Parmi mes plus agréables connaissances ici, est la famille du chargé d’affaires danois, M. de Bille. Ses filles sont des jeunes personnes infiniment gracieuses, pleines d’âme, de vie, et je suis ravie de pouvoir parler ma langue maternelle avec cette famille, parler du Danemark et de mes amis dans ce pays. La mort d’Ochlenschlæger[2] a été pour moi une nouvelle inattendue ; il paraissait si bien portant lorsque je l’ai vu dans sa terre il y a un an. Mademoiselle de Bille m’a lu un morceau que le célèbre poëte s’est fait lire comme préparation à la mort, c’est-à-dire le monologue de Socrate écrit par Ochlenschlæger lui-même, et tout empreint d’un esprit stoïque pur. C’est singulier, cependant, de pouvoir, dans un pareil moment, se faire lire ses propres vers. Notre archevêque Wallin fut d’un autre avis. Quelqu’un ayant commencé, près du lit où il se mourait, à lire l’un des plus beaux psaumes composés par lui, Wallin interrompit le lecteur en disant : « Non, non, pas ceci maintenant ! » et ne trouva de calme qu’en écoutant la lecture de l’Évangile de saint Jean. Mais je voulais te parler de mes connaissances ici.

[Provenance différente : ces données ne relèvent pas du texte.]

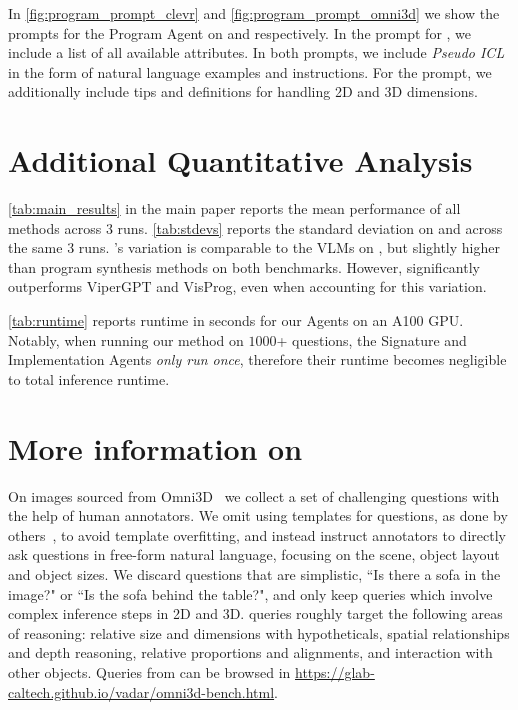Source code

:  In \cref{fig:program_prompt_clevr} and \cref{fig:program_prompt_omni3d} we show the prompts for the Program Agent on \clevr and \ourbench respectively. In the prompt for \clevr, we include a list of all available attributes. In both prompts, we include \emph{Pseudo ICL} in the form of natural language examples and instructions. For the \ourbench prompt, we additionally include tips and definitions for handling 2D and 3D dimensions.

\section{Additional Quantitative Analysis}
 \cref{tab:main_results} in the main paper reports the mean performance of all methods across $3$ runs. \cref{tab:stdevs} reports the standard deviation on \clevr and \ourbench across the same $3$ runs. \method's variation is comparable to the VLMs on \ourbench, but slightly higher than program synthesis methods on both benchmarks. However, \method significantly outperforms ViperGPT and VisProg, even when accounting for this variation.

 \cref{tab:runtime} reports runtime in seconds for our Agents on an A100 GPU. Notably, when running our method on $1000$+ questions, the Signature and Implementation Agents \emph{only run once}, therefore their runtime becomes negligible to total inference runtime.

\section{More information on \ourbench}
On images sourced from Omni3D~\cite{omni3d} we collect a set of challenging questions with the help of human annotators. We omit using templates for questions, as done by others~\cite{cambrian1,thinkinginspace,spatial}, to avoid template overfitting, and instead instruct annotators to directly ask questions in free-form natural language, focusing on the scene, object layout and object sizes. 
We discard questions that are simplistic, \eg ``Is there a sofa in the image?" or ``Is the sofa behind the table?", and only keep queries which involve complex inference steps in 2D and 3D.
\ourbench queries roughly target the following areas of reasoning: relative size and dimensions with hypotheticals, spatial relationships and depth reasoning, relative proportions and alignments, and interaction with other objects. Queries from \ourbench can be browsed in \href{https://glab-caltech.github.io/vadar/omni3d-bench.html}{https://glab-caltech.github.io/vadar/omni3d-bench.html}.

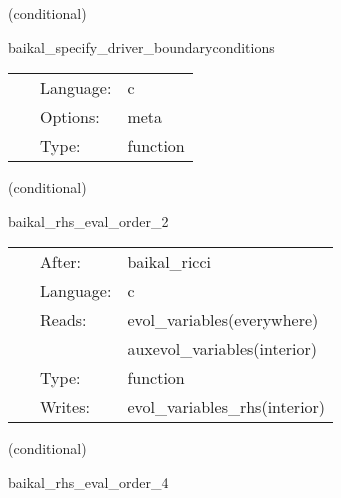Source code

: \vspace{5mm}

   (conditional) 

\hspace{5mm} baikal\_specify\_driver\_boundaryconditions 

\hspace{5mm}{\it register boundary conditions in presync bin driver\_boundaryselect. } 


\hspace{5mm}

 \begin{tabular*}{160mm}{cll} 
~ & Language:  & c \\ 
~ & Options:  & meta \\ 
~ & Type:  & function \\ 
\end{tabular*} 


\vspace{5mm}

   (conditional) 

\hspace{5mm} baikal\_rhs\_eval\_order\_2 

\hspace{5mm}{\it evaluate bssn rhss, at finite-differencing order 2 } 


\hspace{5mm}

 \begin{tabular*}{160mm}{cll} 
~ & After:  & baikal\_ricci \\ 
~ & Language:  & c \\ 
~ & Reads:  & evol\_variables(everywhere) \\ 
~& ~ &auxevol\_variables(interior)\\ 
~ & Type:  & function \\ 
~ & Writes:  & evol\_variables\_rhs(interior) \\ 
\end{tabular*} 


\vspace{5mm}

   (conditional) 

\hspace{5mm} baikal\_rhs\_eval\_order\_4 

\hspace{5mm}{\it evaluate bssn rhss, at finite-differencing order 4 } 


\hspace{5mm}

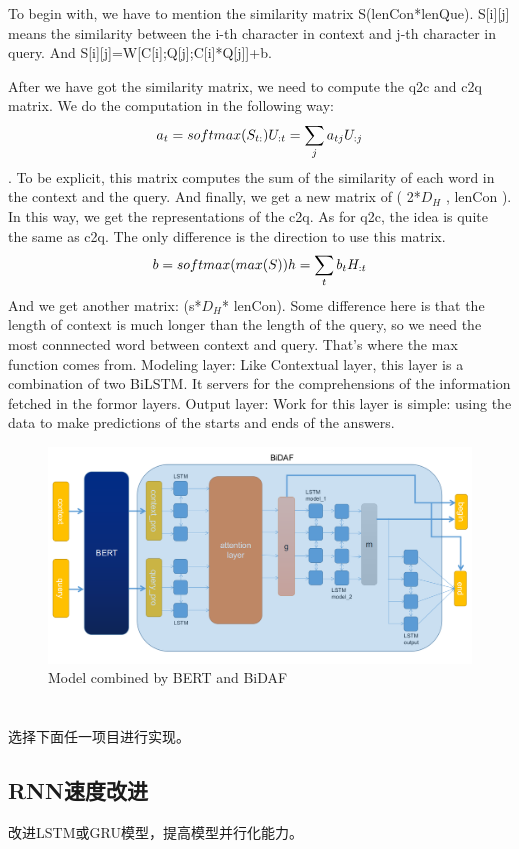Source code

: \documentclass{article}
\begin{document}
To begin with, we have to mention the similarity matrix S(lenCon*lenQue). S[i][j] means the similarity between the i-th character in context and j-th character in query. And S[i][j]=W[C[i];Q[j];C[i]*Q[j]]+b.

After we have got the similarity matrix, we need to compute the q2c and c2q matrix. We do the computation in the following way: $$a_t=softmax(S_{t:})\\U_{:t}=\sum_{j}a_{tj}U_{:j}$$. To be explicit, this matrix computes the sum of the similarity of each word in the context and the query. And finally, we get a new matrix of ( 2*$D_H$ , lenCon ). In this way, we get the representations of the c2q.
As for q2c, the idea is quite the same as c2q. The only difference is the direction to use this matrix. $$b=softmax(max(S))\\h=\sum_tb_tH_{:t}$$
And we get another matrix: (s*$D_H$* lenCon). Some difference here is that the length of context is much longer than the length of the query, so we need the most connnected word between context and query. That's where the max function comes from.
Modeling layer: Like Contextual layer, this layer is a combination of two BiLSTM. It servers for the comprehensions of the information fetched in the formor layers. 
Output layer: Work for this layer is simple: using the data to make predictions of the starts and ends of the answers.
\begin{figure}[h]
	\centering
	\includegraphics[scale=0.3 ]{Model.png}
	\caption{Model combined by BERT and BiDAF}
\end{figure}
\section{}

选择下面任一项目进行实现。

\subsection{RNN速度改进}
改进LSTM或GRU模型，提高模型并行化能力。
\end{document}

Parmi mes amis est un couple quaker (un peu mondain), M. et madame Townsend, gens agréables et riches, qui me témoignent infiniment de bonté ; ils me conduisent partout en voiture, dans et hors de la ville. Le foyer paternel de M. Townsend, foyer rigoureusement quaker, m’intéresse surtout à cause d’une jeune fille qui m’avait écrit une petite lettre aimable. Je la savais très-faible par suite d’une maladie de la moelle épinière, et gardant le lit depuis plusieurs années. Quand on me conduisit dans sa chambre, je vis étendue sur un lit et enveloppée d’une robe blanche disposée en larges plis plastiques, un être… je n’avais jamais rien vu qui ressemblât davantage à un ange ! Dans ce beau et pur visage rayonnaient deux grands yeux ayant une limpidité véritablement surnaturelle. La jeune fille ne fit aucun mouvement pour lever la tête lorsque je me baissai vers elle, mais passa doucement ses bras autour de mon cou. Le visage de cette attrayante Mary ne portait aucune trace de l’état de maladie et de faiblesse nerveuse dont elle est la proie, et qu’elle endure avec la patience d’un agneau. Il ne comprime point sa vie spirituelle, Dieu a donné des ailes à son esprit, et la jeune fille, enchaînée corporellement, envoie de son lit de douleur des enseignements pleins de sens au monde, en observant ce qu’il y a de plus ingénieux dans la vie naturelle.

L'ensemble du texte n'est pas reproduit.